-- Dataset extract follows --

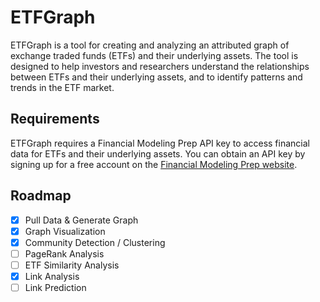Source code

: # ETFGraph

ETFGraph is a tool for creating and analyzing an attributed graph of exchange traded funds (ETFs) and their underlying assets. The tool is designed to help investors and researchers understand the relationships between ETFs and their underlying assets, and to identify patterns and trends in the ETF market.

## Requirements

ETFGraph requires a Financial Modeling Prep API key to access financial data for ETFs and their underlying assets. You can obtain an API key by signing up for a free account on the [Financial Modeling Prep website](https://financialmodelingprep.com/).

## Roadmap

- [x] Pull Data & Generate Graph
- [x] Graph Visualization
- [x] Community Detection / Clustering
- [ ] PageRank Analysis
- [ ] ETF Similarity Analysis
- [x] Link Analysis
- [ ] Link Prediction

-- Dataset extract concluded --

* [What is required] Given the records above, reproduce precisely and only the lines between the line holding "ETFGraph is a" and the line holding "## Requirements", inclusive.

* [Completed task]
ETFGraph is a tool for creating and analyzing an attributed graph of exchange traded funds (ETFs) and their underlying assets. The tool is designed to help investors and researchers understand the relationships between ETFs and their underlying assets, and to identify patterns and trends in the ETF market.

## Requirements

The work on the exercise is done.